みずほ証券は2023年度から、部支店・営業担当者の収益目標を撤廃する。主に顧客からの評価に基づいて部支店・営業担当者個人の成果を評価するかたちに変更する。証券会社の営業担当者といえば、かつては「ノルマが厳しい職種」の代表格というイメージが強かったが、具体的な売上・利益という数字の達成度合いで評価しないかたちに大きく変える理由はなんなのか。その背景を探っていくと、金融業界の現場に押し寄せている波が見え隠れしてくる――。
口座開設数で国内7位の規模である、みずほ証券。預かり資産は2017年から23年までの6年間で28.9兆円から45.4兆円に約1.6倍に伸び、株式引受業務は国内4位(引受金額ベース)、M&Aアドバイザリー業務は3位(件数ベース)と、証券業界でその存在感は大きい。
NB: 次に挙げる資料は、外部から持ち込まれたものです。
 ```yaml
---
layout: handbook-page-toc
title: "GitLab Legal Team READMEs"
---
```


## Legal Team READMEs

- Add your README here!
「法人でも個人でも、みずほ銀行の取引先である顧客が証券に紹介されるケースも多く、みずほフィナンシャルグループの一員という要素は大きなアドバンテージになっている」(証券会社社員)
そのみずほ証券は、前述のとおり部支店と営業担当者の評価基準を180度変更。これに伴い、営業担当者の金融市場・商品の知識や提案力を高めるための研修制度を設け、コンサルテーション能力を高める。
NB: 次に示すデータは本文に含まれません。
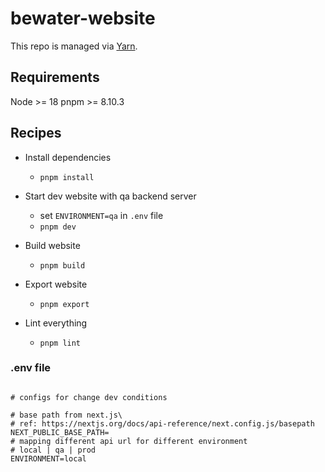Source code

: # bewater-website

This repo is managed via [Yarn](https://yarnpkg.com).

## Requirements
Node >= 18
pnpm >= 8.10.3

## Recipes

* Install dependencies
  * `pnpm install`

* Start dev website with qa backend server
  * set `ENVIRONMENT=qa` in `.env` file
  * `pnpm dev`

* Build website
  * `pnpm build`
* Export website
  * `pnpm export`
* Lint everything
  * `pnpm lint`


### .env file
```

# configs for change dev conditions

# base path from next.js\
# ref: https://nextjs.org/docs/api-reference/next.config.js/basepath
NEXT_PUBLIC_BASE_PATH=
# mapping different api url for different environment
# local | qa | prod
ENVIRONMENT=local
```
ここ数年、金融業界では「脱ノルマ」の動きが広まっている。大和証券はすでに17年に、営業担当者ごとにノルマを設定する方式を廃止し、顧客からの評価に基づき営業担当者を評価するかたちを導入。野村証券も同時期頃から、販売手数料の目標を営業担当者に課すのを廃止し、顧客の預かり資産の増減や新規資金の獲得額などに比重を置く評価制度に移行。三井住友銀行は19年、個人向け金融商品の販売について、各支店の支店長が行員に販売目標を割り振る形式を廃止している。